Pertukaran Kepentingan
Selama lima tahun terakhir, berdasarkan tinjauan Mahkamah Konstitusi,
rata-rata 20,44 persen uji materi UU yang dikabulkan. Sepanjang 2012
terdapat 31 persen dari 169 perundang-undangan yang diuji materi di MK,
sebagian materinya dinyatakan bertentangan dengan konstitusi.

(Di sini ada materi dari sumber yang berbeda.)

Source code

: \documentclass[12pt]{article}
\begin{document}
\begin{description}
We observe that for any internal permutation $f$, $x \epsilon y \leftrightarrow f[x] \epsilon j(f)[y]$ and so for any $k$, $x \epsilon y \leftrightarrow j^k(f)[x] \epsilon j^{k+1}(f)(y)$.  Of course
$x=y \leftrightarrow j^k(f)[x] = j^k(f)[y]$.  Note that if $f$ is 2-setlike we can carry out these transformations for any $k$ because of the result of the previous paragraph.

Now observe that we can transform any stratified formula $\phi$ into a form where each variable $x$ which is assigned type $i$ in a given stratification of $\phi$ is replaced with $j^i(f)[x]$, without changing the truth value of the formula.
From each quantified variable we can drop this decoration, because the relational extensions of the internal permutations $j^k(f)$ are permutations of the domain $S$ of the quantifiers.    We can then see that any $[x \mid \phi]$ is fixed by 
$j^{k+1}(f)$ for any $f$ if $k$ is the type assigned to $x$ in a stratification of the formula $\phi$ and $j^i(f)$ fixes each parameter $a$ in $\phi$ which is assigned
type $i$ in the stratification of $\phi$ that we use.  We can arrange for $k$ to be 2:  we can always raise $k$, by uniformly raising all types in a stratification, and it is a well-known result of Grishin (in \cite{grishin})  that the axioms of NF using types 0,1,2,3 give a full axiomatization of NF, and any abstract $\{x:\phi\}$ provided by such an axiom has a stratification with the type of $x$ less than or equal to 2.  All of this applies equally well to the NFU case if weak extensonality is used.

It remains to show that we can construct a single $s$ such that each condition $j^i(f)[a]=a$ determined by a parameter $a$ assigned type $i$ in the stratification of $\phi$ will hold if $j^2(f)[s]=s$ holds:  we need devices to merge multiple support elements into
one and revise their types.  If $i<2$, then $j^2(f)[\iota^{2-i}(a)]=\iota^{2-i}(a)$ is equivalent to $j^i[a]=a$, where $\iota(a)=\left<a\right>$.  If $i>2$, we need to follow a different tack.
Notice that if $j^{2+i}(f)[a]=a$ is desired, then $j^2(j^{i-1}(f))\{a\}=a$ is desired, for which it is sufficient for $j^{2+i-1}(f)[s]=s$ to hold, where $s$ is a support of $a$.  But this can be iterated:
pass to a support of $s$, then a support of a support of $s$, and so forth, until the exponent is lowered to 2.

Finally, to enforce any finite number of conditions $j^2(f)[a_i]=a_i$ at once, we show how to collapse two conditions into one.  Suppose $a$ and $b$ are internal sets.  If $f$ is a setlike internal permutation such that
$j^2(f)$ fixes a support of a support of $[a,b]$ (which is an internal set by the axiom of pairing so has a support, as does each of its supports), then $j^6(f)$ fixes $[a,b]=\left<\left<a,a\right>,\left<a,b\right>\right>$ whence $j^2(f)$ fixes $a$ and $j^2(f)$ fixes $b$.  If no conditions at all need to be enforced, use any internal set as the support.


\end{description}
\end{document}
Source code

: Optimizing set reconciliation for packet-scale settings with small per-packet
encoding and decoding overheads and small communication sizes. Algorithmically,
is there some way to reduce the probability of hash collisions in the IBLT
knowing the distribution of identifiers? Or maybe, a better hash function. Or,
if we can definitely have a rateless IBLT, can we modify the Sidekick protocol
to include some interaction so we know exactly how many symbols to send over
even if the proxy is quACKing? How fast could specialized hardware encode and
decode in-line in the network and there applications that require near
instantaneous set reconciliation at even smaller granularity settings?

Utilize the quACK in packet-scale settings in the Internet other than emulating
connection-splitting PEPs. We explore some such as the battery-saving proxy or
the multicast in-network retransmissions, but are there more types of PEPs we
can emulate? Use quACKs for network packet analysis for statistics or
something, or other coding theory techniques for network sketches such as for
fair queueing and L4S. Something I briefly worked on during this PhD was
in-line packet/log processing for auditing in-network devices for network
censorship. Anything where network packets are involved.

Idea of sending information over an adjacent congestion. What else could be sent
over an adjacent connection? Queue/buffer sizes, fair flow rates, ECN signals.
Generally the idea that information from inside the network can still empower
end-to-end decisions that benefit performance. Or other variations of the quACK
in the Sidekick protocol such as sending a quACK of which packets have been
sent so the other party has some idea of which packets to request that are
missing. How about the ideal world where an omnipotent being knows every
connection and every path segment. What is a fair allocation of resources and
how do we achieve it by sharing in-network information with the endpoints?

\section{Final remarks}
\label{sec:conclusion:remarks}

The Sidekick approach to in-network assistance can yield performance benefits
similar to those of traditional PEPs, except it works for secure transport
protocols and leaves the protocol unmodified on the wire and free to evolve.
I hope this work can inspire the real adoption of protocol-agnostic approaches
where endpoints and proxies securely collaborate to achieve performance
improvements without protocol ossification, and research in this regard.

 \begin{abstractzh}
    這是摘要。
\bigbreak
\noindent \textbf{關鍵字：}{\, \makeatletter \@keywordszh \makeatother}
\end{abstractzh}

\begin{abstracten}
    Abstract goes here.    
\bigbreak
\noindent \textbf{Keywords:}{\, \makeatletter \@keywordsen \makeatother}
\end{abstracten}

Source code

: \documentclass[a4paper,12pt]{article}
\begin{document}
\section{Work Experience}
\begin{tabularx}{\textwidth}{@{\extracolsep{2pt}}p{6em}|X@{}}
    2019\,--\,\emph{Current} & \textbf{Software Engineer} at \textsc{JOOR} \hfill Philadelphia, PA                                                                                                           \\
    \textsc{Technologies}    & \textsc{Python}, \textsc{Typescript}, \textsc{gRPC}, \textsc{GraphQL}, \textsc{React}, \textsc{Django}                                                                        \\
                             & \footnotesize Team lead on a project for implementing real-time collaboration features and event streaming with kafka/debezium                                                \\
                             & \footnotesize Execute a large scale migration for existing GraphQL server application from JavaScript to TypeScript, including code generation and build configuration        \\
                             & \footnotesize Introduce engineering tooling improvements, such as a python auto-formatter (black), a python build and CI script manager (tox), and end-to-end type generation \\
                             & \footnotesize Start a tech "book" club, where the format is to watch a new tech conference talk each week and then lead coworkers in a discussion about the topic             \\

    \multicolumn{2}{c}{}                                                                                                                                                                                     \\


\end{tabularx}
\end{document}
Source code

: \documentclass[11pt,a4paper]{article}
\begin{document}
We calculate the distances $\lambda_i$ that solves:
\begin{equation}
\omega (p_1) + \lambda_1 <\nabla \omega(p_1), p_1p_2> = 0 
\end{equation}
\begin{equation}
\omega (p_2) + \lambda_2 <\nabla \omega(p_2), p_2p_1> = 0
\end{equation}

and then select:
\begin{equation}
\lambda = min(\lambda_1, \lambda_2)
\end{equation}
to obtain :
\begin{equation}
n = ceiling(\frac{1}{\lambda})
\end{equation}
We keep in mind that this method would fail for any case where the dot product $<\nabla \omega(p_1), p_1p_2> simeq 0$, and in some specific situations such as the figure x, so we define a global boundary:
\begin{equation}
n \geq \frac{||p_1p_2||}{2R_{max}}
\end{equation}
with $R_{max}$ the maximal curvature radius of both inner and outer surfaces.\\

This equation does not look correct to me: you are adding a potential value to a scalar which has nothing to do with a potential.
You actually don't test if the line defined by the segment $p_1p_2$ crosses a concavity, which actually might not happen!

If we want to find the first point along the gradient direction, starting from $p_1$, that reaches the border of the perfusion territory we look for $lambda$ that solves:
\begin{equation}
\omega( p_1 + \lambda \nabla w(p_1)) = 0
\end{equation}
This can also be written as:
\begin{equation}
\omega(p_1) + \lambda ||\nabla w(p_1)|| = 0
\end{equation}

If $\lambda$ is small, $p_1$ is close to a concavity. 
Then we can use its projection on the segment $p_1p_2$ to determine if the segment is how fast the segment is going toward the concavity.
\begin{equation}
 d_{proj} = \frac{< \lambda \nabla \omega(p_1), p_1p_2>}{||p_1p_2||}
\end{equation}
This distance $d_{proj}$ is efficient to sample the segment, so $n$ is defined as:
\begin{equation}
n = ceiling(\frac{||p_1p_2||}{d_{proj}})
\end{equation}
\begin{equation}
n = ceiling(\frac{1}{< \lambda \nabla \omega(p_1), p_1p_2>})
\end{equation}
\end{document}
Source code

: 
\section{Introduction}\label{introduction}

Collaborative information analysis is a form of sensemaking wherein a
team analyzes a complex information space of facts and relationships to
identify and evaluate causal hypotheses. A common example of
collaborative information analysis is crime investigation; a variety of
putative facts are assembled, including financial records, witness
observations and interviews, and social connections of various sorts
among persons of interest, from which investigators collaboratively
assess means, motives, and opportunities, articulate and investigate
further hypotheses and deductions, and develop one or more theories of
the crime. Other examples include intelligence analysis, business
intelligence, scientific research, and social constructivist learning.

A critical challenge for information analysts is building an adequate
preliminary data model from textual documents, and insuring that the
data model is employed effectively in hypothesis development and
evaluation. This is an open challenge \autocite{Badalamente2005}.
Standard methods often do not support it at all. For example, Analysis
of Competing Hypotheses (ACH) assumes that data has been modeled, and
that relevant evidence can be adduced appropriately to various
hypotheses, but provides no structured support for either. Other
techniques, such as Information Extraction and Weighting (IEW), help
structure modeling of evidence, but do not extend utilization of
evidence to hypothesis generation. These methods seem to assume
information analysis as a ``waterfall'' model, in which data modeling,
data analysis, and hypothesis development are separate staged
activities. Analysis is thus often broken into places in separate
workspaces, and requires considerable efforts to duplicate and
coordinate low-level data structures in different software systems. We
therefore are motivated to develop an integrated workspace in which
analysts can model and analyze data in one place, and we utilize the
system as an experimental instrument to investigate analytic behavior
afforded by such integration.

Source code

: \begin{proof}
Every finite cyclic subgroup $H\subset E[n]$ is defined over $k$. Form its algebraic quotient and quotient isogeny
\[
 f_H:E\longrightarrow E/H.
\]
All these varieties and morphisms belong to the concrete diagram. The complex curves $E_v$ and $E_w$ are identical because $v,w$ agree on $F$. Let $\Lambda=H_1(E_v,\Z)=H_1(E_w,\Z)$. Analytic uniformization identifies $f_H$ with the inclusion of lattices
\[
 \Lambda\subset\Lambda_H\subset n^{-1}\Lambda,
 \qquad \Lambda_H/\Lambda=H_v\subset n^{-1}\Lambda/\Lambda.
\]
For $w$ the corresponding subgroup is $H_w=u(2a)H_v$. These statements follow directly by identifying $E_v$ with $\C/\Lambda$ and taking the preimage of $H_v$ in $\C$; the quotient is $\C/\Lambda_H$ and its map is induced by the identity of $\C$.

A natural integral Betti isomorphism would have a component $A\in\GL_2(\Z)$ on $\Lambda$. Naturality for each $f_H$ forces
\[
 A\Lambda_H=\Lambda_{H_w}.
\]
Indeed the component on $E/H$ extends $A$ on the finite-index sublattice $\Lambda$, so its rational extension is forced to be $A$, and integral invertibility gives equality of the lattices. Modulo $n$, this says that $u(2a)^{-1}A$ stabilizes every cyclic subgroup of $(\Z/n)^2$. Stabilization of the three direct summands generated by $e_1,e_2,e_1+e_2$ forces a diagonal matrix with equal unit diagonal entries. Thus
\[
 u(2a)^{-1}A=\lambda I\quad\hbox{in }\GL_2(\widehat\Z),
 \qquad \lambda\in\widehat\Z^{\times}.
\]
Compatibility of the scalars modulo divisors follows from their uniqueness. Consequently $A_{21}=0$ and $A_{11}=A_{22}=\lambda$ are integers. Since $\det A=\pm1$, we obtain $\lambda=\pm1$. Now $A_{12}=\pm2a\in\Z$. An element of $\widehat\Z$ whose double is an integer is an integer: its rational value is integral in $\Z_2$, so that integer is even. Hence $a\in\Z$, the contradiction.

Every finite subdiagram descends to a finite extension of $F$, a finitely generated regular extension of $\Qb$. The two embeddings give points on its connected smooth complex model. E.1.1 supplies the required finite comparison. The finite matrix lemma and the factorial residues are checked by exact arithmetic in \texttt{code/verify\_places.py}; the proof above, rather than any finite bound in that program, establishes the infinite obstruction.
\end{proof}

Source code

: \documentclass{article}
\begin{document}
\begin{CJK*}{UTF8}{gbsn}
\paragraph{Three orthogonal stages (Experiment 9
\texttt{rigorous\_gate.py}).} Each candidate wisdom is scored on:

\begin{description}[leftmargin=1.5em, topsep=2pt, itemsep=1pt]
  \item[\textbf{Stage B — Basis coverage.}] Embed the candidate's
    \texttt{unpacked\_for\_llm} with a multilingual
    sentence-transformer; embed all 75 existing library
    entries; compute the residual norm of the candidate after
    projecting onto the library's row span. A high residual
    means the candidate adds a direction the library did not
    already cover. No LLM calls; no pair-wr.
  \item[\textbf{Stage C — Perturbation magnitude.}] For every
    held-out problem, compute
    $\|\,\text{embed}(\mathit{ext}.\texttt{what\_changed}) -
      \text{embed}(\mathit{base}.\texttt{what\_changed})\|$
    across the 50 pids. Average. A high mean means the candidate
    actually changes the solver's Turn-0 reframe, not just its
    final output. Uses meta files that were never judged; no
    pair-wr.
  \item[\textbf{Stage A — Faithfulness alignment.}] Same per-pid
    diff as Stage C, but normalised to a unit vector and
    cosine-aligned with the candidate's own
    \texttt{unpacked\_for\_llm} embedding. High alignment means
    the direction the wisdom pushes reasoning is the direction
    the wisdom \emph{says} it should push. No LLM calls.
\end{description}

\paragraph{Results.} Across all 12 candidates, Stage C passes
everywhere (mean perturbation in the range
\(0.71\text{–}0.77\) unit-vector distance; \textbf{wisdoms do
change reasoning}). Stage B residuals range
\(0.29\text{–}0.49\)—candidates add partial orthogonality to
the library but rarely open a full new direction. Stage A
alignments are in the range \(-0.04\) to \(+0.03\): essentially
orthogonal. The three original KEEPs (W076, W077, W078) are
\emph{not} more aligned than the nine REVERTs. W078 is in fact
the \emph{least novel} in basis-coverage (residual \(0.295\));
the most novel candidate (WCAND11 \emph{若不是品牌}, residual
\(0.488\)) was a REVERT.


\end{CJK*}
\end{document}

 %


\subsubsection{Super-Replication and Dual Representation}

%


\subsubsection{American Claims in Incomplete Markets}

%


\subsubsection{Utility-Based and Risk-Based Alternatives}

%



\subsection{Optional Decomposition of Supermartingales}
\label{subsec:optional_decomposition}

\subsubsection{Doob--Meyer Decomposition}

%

Ketua MK
Mahfud MD mengidentifikasi tiga hal sebagai penyebabnya (Kompas, 3/1).
Pertama, tukar-menukar kepentingan antarpembuat UU. Kedua, kurangnya
profesionalisme pembuat UU. Ketiga, perubahan situasi membutuhkan tafsir
baru atas perundang-undangan.
Di antara ketiga hal tersebut, penyebab kedua lebih mudah dicari
solusinya. Seorang profesional ditentukan oleh tingkat kompetensinya;
mereka yang ahli dalam menjalankan suatu peran kerja secara mumpuni disebut
profesional. Jika para pembuat UU lemah profesionalismenya, mereka harus
melengkapi diri dengan berbagai kemampuan teknis yang dibutuhkan untuk
mendukung proses legislasi.
Tentang penyebab ketiga, relatif dapat diterima bahwa kadang memang
terdapat UU yang tidak lagi sesuai. Apa yang awalnya merupakan aturan
tepat, menimbang semangat UU yang berselisih dengan keadaan mutakhir,
kemudian dipandang tak lagi memadai. UU tersebut perlu diselaraskan dengan
dinamika sosial yang ada.
Dalam hal ini, yang dibutuhkan adalah suatu visi untuk menghasilkan
UU berjangkauan masa depan dan melingkupi kepentingan luas publik. Para
legislator harus peka terhadap perubahan situasi, termasuk mampu menangkap
kehendak publik secara responsif untuk merevisi UU.
Terkait penyebab pertama, yaitu pertukaran kepentingan antar-elite,
merupakan hal yang lebih kompleks. UU No 8/2012 tentang Pemilu Anggota DPR,
DPD, dan DPRD merupakan satu contoh produk pertukaran kepentingan ini.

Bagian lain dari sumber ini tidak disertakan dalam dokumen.